[Data]

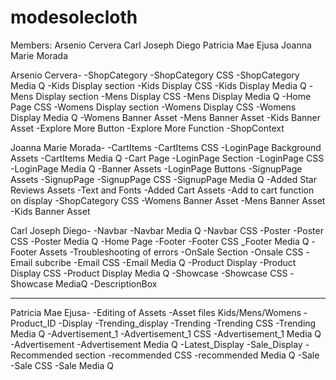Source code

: # modesolecloth

Members:
Arsenio Cervera
Carl Joseph Diego
Patricia Mae Ejusa
Joanna Marie Morada

Arsenio Cervera-
-ShopCategory
-ShopCategory CSS
-ShopCategory Media Q
-Kids Display section
-Kids Display CSS
-Kids Display Media Q
-Mens Display section
-Mens Display CSS
-Mens Display Media Q
-Home Page CSS
-Womens Display section
-Womens Display CSS
-Womens Display Media Q
-Womens Banner Asset
-Mens Banner Asset
-Kids Banner Asset
-Explore More Button
-Explore More Function
-ShopContext

Joanna Marie Morada-
-CartItems
-CartItems CSS
-LoginPage Background Assets
-CartItems Media Q
-Cart Page
-LoginPage Section
-LoginPage CSS
-LoginPage Media Q
-Banner Assets
-LoginPage Buttons
-SignupPage Assets
-SignupPage
-SignupPage CSS
-SignupPage Media Q
-Added Star Reviews Assets
-Text and Fonts
-Added Cart Assets
-Add to cart function on display
-ShopCategory CSS
-Womens Banner Asset
-Mens Banner Asset
-Kids Banner Asset

Carl Joseph Diego-
-Navbar
-Navbar Media Q
-Navbar CSS
-Poster
-Poster CSS
-Poster Media Q
-Home Page
-Footer
-Footer CSS
\_Footer Media Q
-Footer Assets
-Troubleshooting of errors
-OnSale Section
-Onsale CSS
-Email subcribe
-Email CSS
-Email Media Q
-Product Display
-Product Display CSS
-Product Display Media Q
-Showcase
-Showcase CSS
-Showcase MediaQ
-DescriptionBox

---

Patricia Mae Ejusa-
-Editing of Assets
-Asset files Kids/Mens/Womens
-Product_ID
-Display
-Trending_display
-Trending
-Trending CSS
-Trending Media Q
-Advertisement_1
-Advertisement_1 CSS
-Advertisement_1 Media Q
-Advertisement
-Advertisement Media Q
-Latest_Display
-Sale_Display
-Recommended section
-recommended CSS
-recommended Media Q
-Sale
-Sale CSS
-Sale Media Q
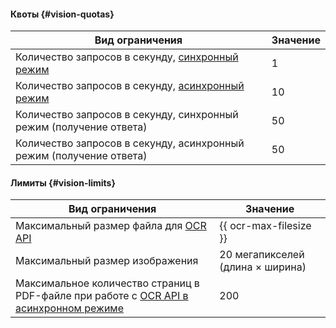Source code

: #### Квоты {#vision-quotas}

Вид ограничения | Значение
----- | -----
Количество запросов в секунду, [синхронный режим](../vision/ocr/api-ref/TextRecognition/index.md) | 1
Количество запросов в секунду, [асинхронный режим](../vision/ocr/api-ref/TextRecognitionAsync/index.md) | 10
Количество запросов в секунду, синхронный режим (получение ответа) | 50
Количество запросов в секунду, асинхронный режим (получение ответа) | 50

#### Лимиты {#vision-limits}

Вид ограничения | Значение
----- | -----
Максимальный размер файла для [OCR API](../vision/ocr/api-ref/index.md) | {{ ocr-max-filesize }}
Максимальный размер изображения | 20 мегапикселей (длина × ширина)
Максимальное количество страниц в PDF-файле при работе с [OCR API в асинхронном режиме](../vision/ocr/api-ref/TextRecognitionAsync/index.md) | 200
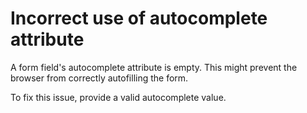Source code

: # Incorrect use of autocomplete attribute

A form field's autocomplete attribute is empty. This might prevent the browser from correctly autofilling the form.

To fix this issue, provide a valid autocomplete value.
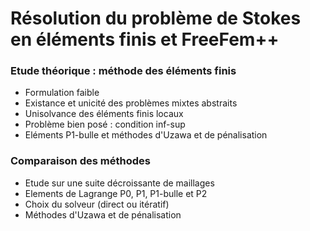 # Résolution du problème de Stokes en éléments finis et FreeFem++

### Etude théorique : méthode des éléments finis
- Formulation faible
- Existance et unicité des problèmes mixtes abstraits
- Unisolvance des éléments finis locaux
- Problème bien posé : condition inf-sup
- Eléments P1-bulle et méthodes d'Uzawa et de pénalisation

### Comparaison des méthodes
- Etude sur une suite décroissante de maillages
- Elements de Lagrange P0, P1, P1-bulle et P2
- Choix du solveur (direct ou itératif)
- Méthodes d'Uzawa et de pénalisation
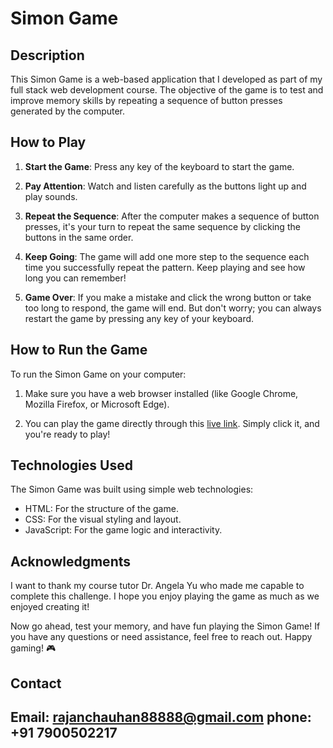# Simon Game

## Description
This Simon Game is a web-based application that I developed as part of my full stack web development course. The objective of the game is to test and improve memory skills by repeating a sequence of button presses generated by the computer.

## How to Play

1. **Start the Game**: Press any key of the keyboard to start the game.

2. **Pay Attention**: Watch and listen carefully as the buttons light up and play sounds.

3. **Repeat the Sequence**: After the computer makes a sequence of button presses, it's your turn to repeat the same sequence by clicking the buttons in the same order.

4. **Keep Going**: The game will add one more step to the sequence each time you successfully repeat the pattern. Keep playing and see how long you can remember!

5. **Game Over**: If you make a mistake and click the wrong button or take too long to respond, the game will end. But don't worry; you can always restart the game by pressing any key of your keyboard.

## How to Run the Game

To run the Simon Game on your computer:

1. Make sure you have a web browser installed (like Google Chrome, Mozilla Firefox, or Microsoft Edge).

2. You can play the game directly through this [live link](https://rajan2217.github.io/SimonGame/). Simply click it, and you're ready to play!

## Technologies Used

The Simon Game was built using simple web technologies:

- HTML: For the structure of the game.
- CSS: For the visual styling and layout.
- JavaScript: For the game logic and interactivity.

## Acknowledgments

I want to thank my course tutor Dr. Angela Yu who made me capable to complete this challenge. I hope you enjoy playing the game as much as we enjoyed creating it!

Now go ahead, test your memory, and have fun playing the Simon Game! If you have any questions or need assistance, feel free to reach out. Happy gaming! 🎮

## Contact
**Email**: rajanchauhan88888@gmail.com
**phone**: +91 7900502217
-----------------------------------------------------------------------------------------------------------------------------------------
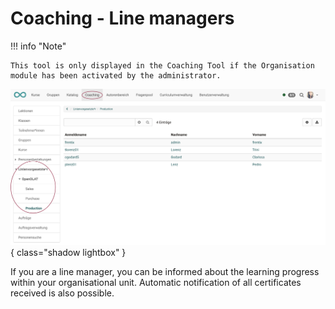 # Coaching - Line managers

!!! info "Note"

    This tool is only displayed in the Coaching Tool if the Organisation module has been activated by the administrator.

![coaching_linienvorgesetzter_v1_de.png](assets/coaching_linienvorgesetzter_v1_de.png){ class="shadow lightbox" }

If you are a line manager, you can be informed about the learning progress within your organisational unit. Automatic notification of all certificates received is also possible.
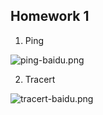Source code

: ## Homework 1

1. Ping

![ping-baidu.png](http://qn.cycychenyi.com/network-and-distributed-computing/ping-baidu.png)

2. Tracert

![tracert-baidu.png](http://qn.cycychenyi.com/network-and-distributed-computing/tracert-baidu.png)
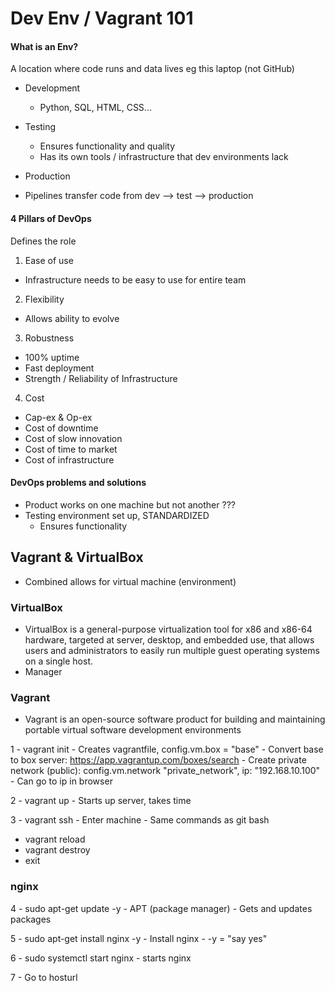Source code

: # Dev Env / Vagrant 101


#### What is an Env?
A location where code runs and data lives eg this laptop (not GitHub)

- Development
  - Python, SQL, HTML, CSS...
- Testing
  - Ensures functionality and quality
  - Has its own tools / infrastructure that dev environments lack
- Production


- Pipelines transfer code from dev --> test --> production

#### 4 Pillars of DevOps
Defines the role


1) Ease of use
  - Infrastructure needs to be easy to use for entire team

2) Flexibility
  - Allows ability to evolve

3) Robustness
  - 100% uptime
  - Fast deployment
  - Strength / Reliability of Infrastructure

4) Cost
  - Cap-ex & Op-ex
  - Cost of downtime
  - Cost of slow innovation
  - Cost of time to market
  - Cost of infrastructure


#### DevOps problems and solutions
- Product works on one machine but not another ???
- Testing environment set up, STANDARDIZED
	- Ensures functionality



## Vagrant & VirtualBox
- Combined allows for virtual machine (environment)


### VirtualBox
- VirtualBox is a general-purpose virtualization tool for x86 and x86-64 hardware, targeted at server, desktop, and embedded use, that allows users and administrators to easily run multiple guest operating systems on a single host.
- Manager

### Vagrant
- Vagrant is an open-source software product for building and maintaining portable virtual software development environments


1 - vagrant init <box>
	- Creates vagrantfile, config.vm.box = "base"
		- Convert base to box server:
			https://app.vagrantup.com/boxes/search
		- Create private network (public):
			config.vm.network "private_network", ip: "192.168.10.100"
			- Can go to ip in browser

2 - vagrant up
	- Starts up server, takes time

3 - vagrant ssh 
	- Enter machine
	- Same commands as git bash

- vagrant reload
- vagrant destroy
- exit


### nginx 

4 - sudo apt-get update -y
	- APT (package manager)
	- Gets and updates packages

5 - sudo apt-get install nginx -y
	- Install nginx 
	- -y = "say yes"

6 - sudo systemctl start nginx
	- starts nginx

7 - Go to hosturl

[/Data]

> _Goal of the exercise_: Transcribe all of the records exactly, without reproducing their pictures.

> _Problem solution_:
Source code

: # modesolecloth

Members:
Arsenio Cervera
Carl Joseph Diego
Patricia Mae Ejusa
Joanna Marie Morada

Arsenio Cervera-
-ShopCategory
-ShopCategory CSS
-ShopCategory Media Q
-Kids Display section
-Kids Display CSS
-Kids Display Media Q
-Mens Display section
-Mens Display CSS
-Mens Display Media Q
-Home Page CSS
-Womens Display section
-Womens Display CSS
-Womens Display Media Q
-Womens Banner Asset
-Mens Banner Asset
-Kids Banner Asset
-Explore More Button
-Explore More Function
-ShopContext

Joanna Marie Morada-
-CartItems
-CartItems CSS
-LoginPage Background Assets
-CartItems Media Q
-Cart Page
-LoginPage Section
-LoginPage CSS
-LoginPage Media Q
-Banner Assets
-LoginPage Buttons
-SignupPage Assets
-SignupPage
-SignupPage CSS
-SignupPage Media Q
-Added Star Reviews Assets
-Text and Fonts
-Added Cart Assets
-Add to cart function on display
-ShopCategory CSS
-Womens Banner Asset
-Mens Banner Asset
-Kids Banner Asset

Carl Joseph Diego-
-Navbar
-Navbar Media Q
-Navbar CSS
-Poster
-Poster CSS
-Poster Media Q
-Home Page
-Footer
-Footer CSS
\_Footer Media Q
-Footer Assets
-Troubleshooting of errors
-OnSale Section
-Onsale CSS
-Email subcribe
-Email CSS
-Email Media Q
-Product Display
-Product Display CSS
-Product Display Media Q
-Showcase
-Showcase CSS
-Showcase MediaQ
-DescriptionBox

---

Patricia Mae Ejusa-
-Editing of Assets
-Asset files Kids/Mens/Womens
-Product_ID
-Display
-Trending_display
-Trending
-Trending CSS
-Trending Media Q
-Advertisement_1
-Advertisement_1 CSS
-Advertisement_1 Media Q
-Advertisement
-Advertisement Media Q
-Latest_Display
-Sale_Display
-Recommended section
-recommended CSS
-recommended Media Q
-Sale
-Sale CSS
-Sale Media Q
Source code

: #### Квоты {#vision-quotas}

Вид ограничения | Значение
----- | -----
Количество запросов в секунду, [синхронный режим](../vision/ocr/api-ref/TextRecognition/index.md) | 1
Количество запросов в секунду, [асинхронный режим](../vision/ocr/api-ref/TextRecognitionAsync/index.md) | 10
Количество запросов в секунду, синхронный режим (получение ответа) | 50
Количество запросов в секунду, асинхронный режим (получение ответа) | 50

#### Лимиты {#vision-limits}

Вид ограничения | Значение
----- | -----
Максимальный размер файла для [OCR API](../vision/ocr/api-ref/index.md) | {{ ocr-max-filesize }}
Максимальный размер изображения | 20 мегапикселей (длина × ширина)
Максимальное количество страниц в PDF-файле при работе с [OCR API в асинхронном режиме](../vision/ocr/api-ref/TextRecognitionAsync/index.md) | 200
Source code

: # Incorrect use of autocomplete attribute

A form field's autocomplete attribute is empty. This might prevent the browser from correctly autofilling the form.

To fix this issue, provide a valid autocomplete value.
 # Résolution du problème de Stokes en éléments finis et FreeFem++

### Etude théorique : méthode des éléments finis
- Formulation faible
- Existance et unicité des problèmes mixtes abstraits
- Unisolvance des éléments finis locaux
- Problème bien posé : condition inf-sup
- Eléments P1-bulle et méthodes d'Uzawa et de pénalisation

### Comparaison des méthodes
- Etude sur une suite décroissante de maillages
- Elements de Lagrange P0, P1, P1-bulle et P2
- Choix du solveur (direct ou itératif)
- Méthodes d'Uzawa et de pénalisation
# Simon Game

## Description
This Simon Game is a web-based application that I developed as part of my full stack web development course. The objective of the game is to test and improve memory skills by repeating a sequence of button presses generated by the computer.

## How to Play

1. **Start the Game**: Press any key of the keyboard to start the game.

2. **Pay Attention**: Watch and listen carefully as the buttons light up and play sounds.

3. **Repeat the Sequence**: After the computer makes a sequence of button presses, it's your turn to repeat the same sequence by clicking the buttons in the same order.

4. **Keep Going**: The game will add one more step to the sequence each time you successfully repeat the pattern. Keep playing and see how long you can remember!

5. **Game Over**: If you make a mistake and click the wrong button or take too long to respond, the game will end. But don't worry; you can always restart the game by pressing any key of your keyboard.

## How to Run the Game

To run the Simon Game on your computer:

1. Make sure you have a web browser installed (like Google Chrome, Mozilla Firefox, or Microsoft Edge).

2. You can play the game directly through this [live link](https://rajan2217.github.io/SimonGame/). Simply click it, and you're ready to play!

## Technologies Used

The Simon Game was built using simple web technologies:

- HTML: For the structure of the game.
- CSS: For the visual styling and layout.
- JavaScript: For the game logic and interactivity.

## Acknowledgments

I want to thank my course tutor Dr. Angela Yu who made me capable to complete this challenge. I hope you enjoy playing the game as much as we enjoyed creating it!

Now go ahead, test your memory, and have fun playing the Simon Game! If you have any questions or need assistance, feel free to reach out. Happy gaming! 🎮

## Contact
**Email**: rajanchauhan88888@gmail.com
**phone**: +91 7900502217
-----------------------------------------------------------------------------------------------------------------------------------------
 # Coaching - Line managers

!!! info "Note"

    This tool is only displayed in the Coaching Tool if the Organisation module has been activated by the administrator.

![coaching_linienvorgesetzter_v1_de.png](assets/coaching_linienvorgesetzter_v1_de.png){ class="shadow lightbox" }

If you are a line manager, you can be informed about the learning progress within your organisational unit. Automatic notification of all certificates received is also possible.
Source code

: ## Homework 1

1. Ping

![ping-baidu.png](http://qn.cycychenyi.com/network-and-distributed-computing/ping-baidu.png)

2. Tracert

![tracert-baidu.png](http://qn.cycychenyi.com/network-and-distributed-computing/tracert-baidu.png)
Source code

: # Dev Env / Vagrant 101


#### What is an Env?
A location where code runs and data lives eg this laptop (not GitHub)

- Development
  - Python, SQL, HTML, CSS...
- Testing
  - Ensures functionality and quality
  - Has its own tools / infrastructure that dev environments lack
- Production


- Pipelines transfer code from dev --> test --> production

#### 4 Pillars of DevOps
Defines the role


1) Ease of use
  - Infrastructure needs to be easy to use for entire team

2) Flexibility
  - Allows ability to evolve

3) Robustness
  - 100% uptime
  - Fast deployment
  - Strength / Reliability of Infrastructure

4) Cost
  - Cap-ex & Op-ex
  - Cost of downtime
  - Cost of slow innovation
  - Cost of time to market
  - Cost of infrastructure


#### DevOps problems and solutions
- Product works on one machine but not another ???
- Testing environment set up, STANDARDIZED
	- Ensures functionality



## Vagrant & VirtualBox
- Combined allows for virtual machine (environment)


### VirtualBox
- VirtualBox is a general-purpose virtualization tool for x86 and x86-64 hardware, targeted at server, desktop, and embedded use, that allows users and administrators to easily run multiple guest operating systems on a single host.
- Manager

### Vagrant
- Vagrant is an open-source software product for building and maintaining portable virtual software development environments


1 - vagrant init <box>
	- Creates vagrantfile, config.vm.box = "base"
		- Convert base to box server:
			https://app.vagrantup.com/boxes/search
		- Create private network (public):
			config.vm.network "private_network", ip: "192.168.10.100"
			- Can go to ip in browser

2 - vagrant up
	- Starts up server, takes time

3 - vagrant ssh 
	- Enter machine
	- Same commands as git bash

- vagrant reload
- vagrant destroy
- exit


### nginx 

4 - sudo apt-get update -y
	- APT (package manager)
	- Gets and updates packages

5 - sudo apt-get install nginx -y
	- Install nginx 
	- -y = "say yes"

6 - sudo systemctl start nginx
	- starts nginx

7 - Go to hosturl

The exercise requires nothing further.